We often hear of record-breaking diamond pieces fetching astronomical prices at auctions, but we don’t usually see jade making headlines.
Don’t be fooled, jade jewellery remains highly sought-after, especially for buyers in Asia. We sit down with Wenhao Yu, deputy chairman of jewellery at Sotheby’s Asia, to find out why jade is as important as ever with premium auction houses as well as how jewellery collecting trends have been affected in recent times.
The Asian market remains resilient even in these challenging times, which always accelerate change and innovation. It has not been easy, but our strategy of focusing on top quality jewellery, by acting quickly to expand our online auction program as well as efforts in exploring new auction formats has paid off. With aggregate sales totalling HK$469 million year-to-date and all three online sales in the upper half of this year 100 percent sold, Sotheby’s is leading the jewellery auction market in Asia.
Our strong results show there is persistent demand for top quality jewels – like great art, they endure and shine through the most challenging of circumstances. We have observed that collectors often look to jewellery as an alternative investment in such times.
Jadeite has always been a core jewellery category at Sotheby’s Asia since we introduced it to the international auction market in the 1970s. In the Magnificent Jewels spring auction held this July, jadeite jewellery sales totalled HK$137 million, which was second only to diamonds.
Rarity is a key factor that drives price of top-quality jadeite. Like top quality diamonds, top jade is extremely rare in nature, so when exceptional jadeite pieces appear, great prices result. Auction prices are also affected by other factors such as quality and provenance, so it’s hard to say which one is worth more.
In Asia, however, jadeite has always held a special status.

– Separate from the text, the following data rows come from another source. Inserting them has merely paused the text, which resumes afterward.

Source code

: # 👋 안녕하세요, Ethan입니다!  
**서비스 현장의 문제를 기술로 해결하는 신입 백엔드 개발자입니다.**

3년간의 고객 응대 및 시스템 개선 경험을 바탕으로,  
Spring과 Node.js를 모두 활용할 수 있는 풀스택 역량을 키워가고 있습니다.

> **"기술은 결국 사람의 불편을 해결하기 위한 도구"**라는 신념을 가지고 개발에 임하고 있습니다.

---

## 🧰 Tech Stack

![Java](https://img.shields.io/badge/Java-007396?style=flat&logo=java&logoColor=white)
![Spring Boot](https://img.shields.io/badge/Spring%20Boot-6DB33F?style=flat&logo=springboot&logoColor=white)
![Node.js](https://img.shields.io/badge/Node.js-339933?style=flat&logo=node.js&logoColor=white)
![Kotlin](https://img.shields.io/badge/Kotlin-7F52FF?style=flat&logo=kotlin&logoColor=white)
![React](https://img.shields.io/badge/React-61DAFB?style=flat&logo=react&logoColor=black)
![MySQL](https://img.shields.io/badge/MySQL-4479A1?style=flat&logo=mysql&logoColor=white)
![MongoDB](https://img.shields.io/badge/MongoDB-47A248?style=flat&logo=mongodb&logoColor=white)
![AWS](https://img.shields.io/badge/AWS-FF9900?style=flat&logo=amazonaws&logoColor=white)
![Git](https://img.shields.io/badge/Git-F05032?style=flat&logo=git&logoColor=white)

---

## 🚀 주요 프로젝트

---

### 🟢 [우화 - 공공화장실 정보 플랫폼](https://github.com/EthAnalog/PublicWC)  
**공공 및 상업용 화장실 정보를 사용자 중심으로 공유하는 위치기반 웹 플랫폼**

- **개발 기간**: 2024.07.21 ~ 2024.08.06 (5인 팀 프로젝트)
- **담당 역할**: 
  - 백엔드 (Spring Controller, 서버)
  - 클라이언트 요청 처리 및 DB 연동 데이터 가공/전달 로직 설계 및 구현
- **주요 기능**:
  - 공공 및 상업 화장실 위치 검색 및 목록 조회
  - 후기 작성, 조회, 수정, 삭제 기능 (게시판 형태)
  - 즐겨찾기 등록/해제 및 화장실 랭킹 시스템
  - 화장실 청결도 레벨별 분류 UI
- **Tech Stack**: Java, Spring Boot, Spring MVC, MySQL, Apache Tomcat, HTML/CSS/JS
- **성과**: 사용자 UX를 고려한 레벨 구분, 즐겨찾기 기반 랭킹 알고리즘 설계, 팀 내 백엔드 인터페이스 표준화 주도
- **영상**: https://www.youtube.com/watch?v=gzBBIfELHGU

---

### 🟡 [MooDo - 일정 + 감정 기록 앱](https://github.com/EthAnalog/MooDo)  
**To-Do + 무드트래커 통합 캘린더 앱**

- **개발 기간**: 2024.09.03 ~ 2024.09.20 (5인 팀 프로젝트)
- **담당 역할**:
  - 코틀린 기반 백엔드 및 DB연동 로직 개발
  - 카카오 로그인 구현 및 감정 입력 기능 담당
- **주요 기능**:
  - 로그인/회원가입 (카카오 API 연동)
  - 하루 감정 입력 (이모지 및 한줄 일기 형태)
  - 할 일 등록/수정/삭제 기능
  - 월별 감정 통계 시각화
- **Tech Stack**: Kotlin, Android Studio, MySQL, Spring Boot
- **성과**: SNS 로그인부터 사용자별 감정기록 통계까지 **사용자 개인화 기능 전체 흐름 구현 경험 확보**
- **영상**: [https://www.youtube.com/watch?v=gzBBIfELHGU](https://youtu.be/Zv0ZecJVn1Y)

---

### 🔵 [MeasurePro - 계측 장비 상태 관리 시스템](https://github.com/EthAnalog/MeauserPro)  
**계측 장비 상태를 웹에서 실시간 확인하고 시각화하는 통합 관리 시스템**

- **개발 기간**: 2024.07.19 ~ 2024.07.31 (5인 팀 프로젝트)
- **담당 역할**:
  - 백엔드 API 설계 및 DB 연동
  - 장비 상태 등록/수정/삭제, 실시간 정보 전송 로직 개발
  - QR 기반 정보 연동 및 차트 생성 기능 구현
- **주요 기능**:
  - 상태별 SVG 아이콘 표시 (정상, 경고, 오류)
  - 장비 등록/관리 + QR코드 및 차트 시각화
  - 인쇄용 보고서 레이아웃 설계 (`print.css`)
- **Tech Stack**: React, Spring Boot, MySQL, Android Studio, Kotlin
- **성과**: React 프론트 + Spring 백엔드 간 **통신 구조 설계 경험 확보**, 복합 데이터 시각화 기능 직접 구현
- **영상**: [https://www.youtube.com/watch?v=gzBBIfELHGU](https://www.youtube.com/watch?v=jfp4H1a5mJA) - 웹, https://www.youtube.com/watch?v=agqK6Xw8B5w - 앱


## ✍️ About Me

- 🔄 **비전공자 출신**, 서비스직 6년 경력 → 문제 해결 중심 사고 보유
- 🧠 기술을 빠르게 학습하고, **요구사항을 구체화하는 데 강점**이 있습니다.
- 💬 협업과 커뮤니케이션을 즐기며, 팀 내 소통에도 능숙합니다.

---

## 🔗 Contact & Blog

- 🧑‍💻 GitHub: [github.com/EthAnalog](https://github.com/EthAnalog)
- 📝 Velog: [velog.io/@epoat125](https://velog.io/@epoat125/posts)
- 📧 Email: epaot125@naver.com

Highly prized in Chinese culture, jadeite has had a long history as a symbol of royalty and privilege, bearing special significance as the gem of choice for the region’s royalty. Rightfully, this has piqued the interest of established jewellery connoisseurs like the late Woolworth’s heiress Barbara Hutton, whose collections mesmerised the jewellery world. The Hutton-Mdivani Necklace set a world record at auction when it was acquired by the Cartier Collection for HK$214 million in 2014.
Top quality jadeite has always been well sought after in Asia. Many of our loyal customers are repeat buyers of classic style jadeite, and there is an emerging new generation of buyers who find jadeite jewellery with a modern design appealing.
It’s also worth noting that jadeite is attracting growing interest from outside Asia, as the proportion of non-Asian buyers has grown steadily in the last decade. In the last three years, non-Asian buyers accounted for almost 30 percent of jadeite lots sold at Sotheby’s. We can attribute this to the more transparent grading standard and pricing system we’ve adopted at our auctions as well as our continuing efforts to diversify our jadeite offerings to potential clients.
Like diamonds, jadeite can be evaluated through the speculation of Colour (the hue and the evenness of colours), Clarity, Cut and Carat. Translucence is another key factor in distinguishing jadeite quality – the more translucent, the higher the “water content” and thus its value.
We work with world renowned gemmological laboratories such as SSEF and Gübelin to distinguish the top grading of Imperial Green jadeite, the finest specimens of Type A jadeite that are almost transparent with a vibrant emerald green colour. This is due to the presence of chromium, which is typical of the finest green jadeite from northern Myanmar. They all have outstanding translucency with very fine and densely interlocked texture, thus resulting in a glowing effect through scattering of light when illuminated by a light source. The grading of Imperial Green helps the market place top quality jadeite within an understanding similar to the calibre of Pigeon Blood Rubies, Royal Blue Sapphires, and Type IIa Diamonds.
Sotheby’s also adopts a price-per-carat analysis for Imperial Green Jadeite as we believe it is important to give more transparency to this culturally and historically important gem for collectors worldwide.
Always buy the best quality ones that you can afford. Study the market, research through available options and learn as much as you can. You will find that you appreciate their beauty even better once you learn more about them.
Quality, rarity, and provenance are all critical factors in the valuation of jewellery. While we work closely with gem labs to assess gemstones (including jadeite), our specialists also lend their expertise to evaluate other aspects of the jewels including their condition, uniqueness and provenance. It is a job that takes a lot of love and passion, but we are lucky and grateful to be able to handle some of the world’s rarest treasures that come through our doors.